*** Exercise materials ***

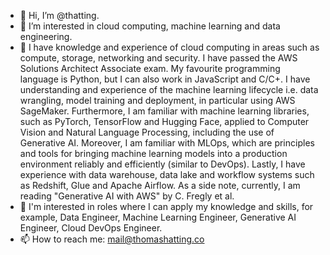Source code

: - 👋 Hi, I’m @thatting.
- 👀 I’m interested in cloud computing, machine learning and data engineering. 
- 🌱   I have knowledge and experience of cloud computing in areas such as compute, storage, networking and security. I have passed the AWS Solutions Architect Associate exam. My favourite programming language is Python, but I can also work in JavaScript and C/C+. I have understanding and experience of the machine learning lifecycle i.e. data wrangling, model training and deployment, in particular using AWS SageMaker. Furthermore, I am familiar with machine learning libraries, such as PyTorch, TensorFlow and Hugging Face, applied to Computer Vision and Natural Language Processing, including the use of Generative AI. Moreover, I am familiar with MLOps, which are principles and tools for bringing machine learning models into a production environment reliably and efficiently (similar to DevOps). Lastly, I have experience with data warehouse, data lake and workflow systems such as Redshift, Glue and Apache Airflow. As a side note, currently, I am reading "Generative AI with AWS" by C. Fregly et al. 
- 💞️ I'm interested in roles where I can apply my knowledge and skills, for example, Data Engineer, Machine Learning Engineer, Generative AI Engineer, Cloud DevOps Engineer. 
- 📫 How to reach me: mail@thomashatting.co

<!---
thatting/thatting is a ✨ special ✨ repository because its `README.md` (this file) appears on your GitHub profile.
You can click the Preview link to take a look at your changes.
--->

*** End of Exercise materials ***

=== Problem ===
Omit the pictures, and quote the material above exactly as given.

=== Completed exercise ===
Source code

: - 👋 Hi, I’m @thatting.
- 👀 I’m interested in cloud computing, machine learning and data engineering. 
- 🌱   I have knowledge and experience of cloud computing in areas such as compute, storage, networking and security. I have passed the AWS Solutions Architect Associate exam. My favourite programming language is Python, but I can also work in JavaScript and C/C+. I have understanding and experience of the machine learning lifecycle i.e. data wrangling, model training and deployment, in particular using AWS SageMaker. Furthermore, I am familiar with machine learning libraries, such as PyTorch, TensorFlow and Hugging Face, applied to Computer Vision and Natural Language Processing, including the use of Generative AI. Moreover, I am familiar with MLOps, which are principles and tools for bringing machine learning models into a production environment reliably and efficiently (similar to DevOps). Lastly, I have experience with data warehouse, data lake and workflow systems such as Redshift, Glue and Apache Airflow. As a side note, currently, I am reading "Generative AI with AWS" by C. Fregly et al. 
- 💞️ I'm interested in roles where I can apply my knowledge and skills, for example, Data Engineer, Machine Learning Engineer, Generative AI Engineer, Cloud DevOps Engineer. 
- 📫 How to reach me: mail@thomashatting.co

<!---
thatting/thatting is a ✨ special ✨ repository because its `README.md` (this file) appears on your GitHub profile.
You can click the Preview link to take a look at your changes.
--->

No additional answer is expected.